(Collected data)
•••••

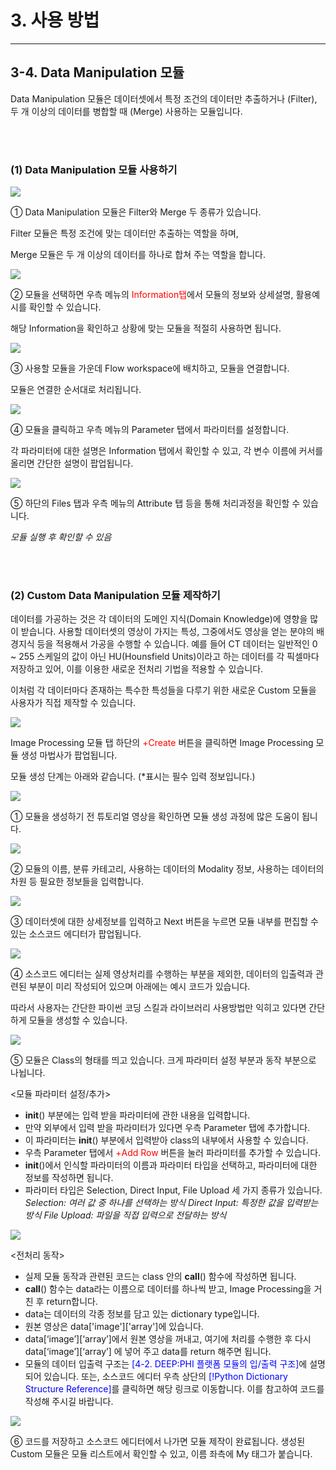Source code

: # 3. 사용 방법

***

## 3-4. Data Manipulation 모듈

Data Manipulation 모듈은 데이터셋에서 특정 조건의 데이터만 추출하거나 (Filter), 두 개 이상의 데이터를 병합할 때 (Merge) 사용하는 모듈입니다.

<br><br>


### (1) Data Manipulation 모듈 사용하기

![](img/3-4/manual_3-4_1_1.png)

① Data Manipulation 모듈은 Filter와 Merge 두 종류가 있습니다.

Filter 모듈은 특정 조건에 맞는 데이터만 추출하는 역할을 하며,

Merge 모듈은 두 개 이상의 데이터를 하나로 합쳐 주는 역할을 합니다.

![](img/3-4/manual_3-4_1_2.png)

② 모듈을 선택하면 우측 메뉴의 <span style="color:red">Information탭</span>에서 모듈의 정보와 상세설명, 활용예시를 확인할 수 있습니다.

해당 Information을 확인하고 상황에 맞는 모듈을 적절히 사용하면 됩니다.

![](img/3-4/manual_3-4_1_3.png)

③ 사용할 모듈을 가운데 Flow workspace에 배치하고, 모듈을 연결합니다.

모듈은 연결한 순서대로 처리됩니다.

![](img/3-4/manual_3-4_1_4.png)

④ 모듈을 클릭하고 우측 메뉴의 Parameter 탭에서 파라미터를 설정합니다. 

각 파라미터에 대한 설명은 Information 탭에서 확인할 수 있고, 각 변수 이름에 커서를 올리면 간단한 설명이 팝업됩니다.

![](img/3-4/manual_3-4_1_5.png)

⑤ 하단의 Files 탭과 우측 메뉴의 Attribute 탭 등을 통해 처리과정을 확인할 수 있습니다. 

  *모듈 실행 후 확인할 수 있음*


<br><br>


### (2) Custom Data Manipulation 모듈 제작하기

데이터를 가공하는 것은 각 데이터의 도메인 지식(Domain Knowledge)에 영향을 많이 받습니다. 사용할 데이터셋의 영상이 가지는 특성, 그중에서도 영상을 얻는 분야의 배경지식 등을 적용해서 가공을 수행할 수 있습니다. 예를 들어 CT 데이터는 일반적인 0 ~ 255 스케일의 값이 아닌 HU(Hounsfield Units)이라고 하는 데이터를 각 픽셀마다 저장하고 있어, 이를 이용한 새로운 전처리 기법을 적용할 수 있습니다.

이처럼 각 데이터마다 존재하는 특수한 특성들을 다루기 위한 새로운 Custom 모듈을 사용자가 직접 제작할 수 있습니다.

![](img/3-3/manual_3-3_2.png)

Image Processing 모듈 탭 하단의 <span style="color:red">+Create</span> 버튼을 클릭하면 Image Processing 모듈 생성 마법사가 팝업됩니다.

모듈 생성 단계는 아래와 같습니다. (*표시는 필수 입력 정보입니다.)

![](img/3-3/manual_3-3_2_1.png)

① 모듈을 생성하기 전 튜토리얼 영상을 확인하면 모듈 생성 과정에 많은 도움이 됩니다.

![](img/3-3/manual_3-3_2_2.png)

② 모듈의 이름, 분류 카테고리, 사용하는 데이터의 Modality 정보, 사용하는 데이터의 차원 등 필요한 정보들을 입력합니다.

![](img/3-3/manual_3-3_2_3.png)

③ 데이터셋에 대한 상세정보를 입력하고 Next 버튼을 누르면 모듈 내부를 편집할 수 있는 소스코드 에디터가 팝업됩니다.

![](img/3-3/manual_3-3_2_4.png)

④ 소스코드 에디터는 실제 영상처리를 수행하는 부분을 제외한, 데이터의 입출력과 관련된 부분이 미리 작성되어 있으며 아래에는 예시 코드가 있습니다.

따라서 사용자는 간단한 파이썬 코딩 스킬과 라이브러리 사용방법만 익히고 있다면 간단하게 모듈을 생성할 수 있습니다.

![](img/3-3/manual_3-3_2_5.png)

⑤ 모듈은 Class의 형태를 띄고 있습니다. 크게 파라미터 설정 부분과 동작 부분으로 나뉩니다.

<모듈 파라미터 설정/추가>
- __init__() 부분에는 입력 받을 파라미터에 관한 내용을 입력합니다. 
- 만약 외부에서 입력 받을 파라미터가 있다면 우측 Parameter 탭에 추가합니다.
- 이 파라미터는 __init__() 부분에서 입력받아 class의 내부에서 사용할 수 있습니다.
- 우측 Parameter 탭에서 <span style="color:red">+Add Row</span> 버튼을 눌러 파라미터를 추가할 수 있습니다.
- __init__()에서 인식할 파라미터의 이름과 파라미터 타입을 선택하고, 파라미터에 대한 정보를 작성하면 됩니다.
- 파라미터 타입은 Selection, Direct Input, File Upload 세 가지 종류가 있습니다.
  *Selection: 여러 값 중 하나를 선택하는 방식*
  *Direct Input: 특정한 값을 입력받는 방식*
  *File Upload: 파일을 직접 입력으로 전달하는 방식*

![](img/3-3/manual_3-3_2_5_1.png)


<전처리 동작>
- 실제 모듈 동작과 관련된 코드는 class 안의 __call__() 함수에 작성하면 됩니다. 
- __call__() 함수는 data라는 이름으로 데이터를 하나씩 받고, Image Processing을 거친 후 return합니다. 
- data는 데이터의 각종 정보를 담고 있는 dictionary type입니다.
- 원본 영상은 data['image']['array']에 있습니다.
- data[‘image’][‘array’]에서 원본 영상을 꺼내고, 여기에 처리를 수행한 후 다시 data[‘image’][‘array’] 에 넣어 주고 data를 return 해주면 됩니다.
- 모듈의 데이터 입출력 구조는 <span style="color:blue">[4-2. DEEP:PHI 플랫폼 모듈의 입/출력 구조]</span>에 설명되어 있습니다. 또는, 소스코드 에디터 우측 상단의 <span style="color:blue">[!Python Dictionary Structure Reference]</span>를 클릭하면 해당 링크로 이동합니다. 이를 참고하여 코드를 작성해 주시길 바랍니다.

![](img/3-3/manual_3-3_2_6.png)

⑥ 코드를 저장하고 소스코드 에디터에서 나가면 모듈 제작이 완료됩니다. 생성된 Custom 모듈은 모듈 리스트에서 확인할 수 있고, 이름 좌측에 My 태그가 붙습니다.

•••••

Problem
Write out exactly the lines above from the line with "- __init__()에서 인식할" through the line with "- data[‘image’][‘array’]에서 원본", both of them included, and leave out all other lines.

Your response
- __init__()에서 인식할 파라미터의 이름과 파라미터 타입을 선택하고, 파라미터에 대한 정보를 작성하면 됩니다.
- 파라미터 타입은 Selection, Direct Input, File Upload 세 가지 종류가 있습니다.
  *Selection: 여러 값 중 하나를 선택하는 방식*
  *Direct Input: 특정한 값을 입력받는 방식*
  *File Upload: 파일을 직접 입력으로 전달하는 방식*

![](img/3-3/manual_3-3_2_5_1.png)


<전처리 동작>
- 실제 모듈 동작과 관련된 코드는 class 안의 __call__() 함수에 작성하면 됩니다. 
- __call__() 함수는 data라는 이름으로 데이터를 하나씩 받고, Image Processing을 거친 후 return합니다. 
- data는 데이터의 각종 정보를 담고 있는 dictionary type입니다.
- 원본 영상은 data['image']['array']에 있습니다.
- data[‘image’][‘array’]에서 원본 영상을 꺼내고, 여기에 처리를 수행한 후 다시 data[‘image’][‘array’] 에 넣어 주고 data를 return 해주면 됩니다.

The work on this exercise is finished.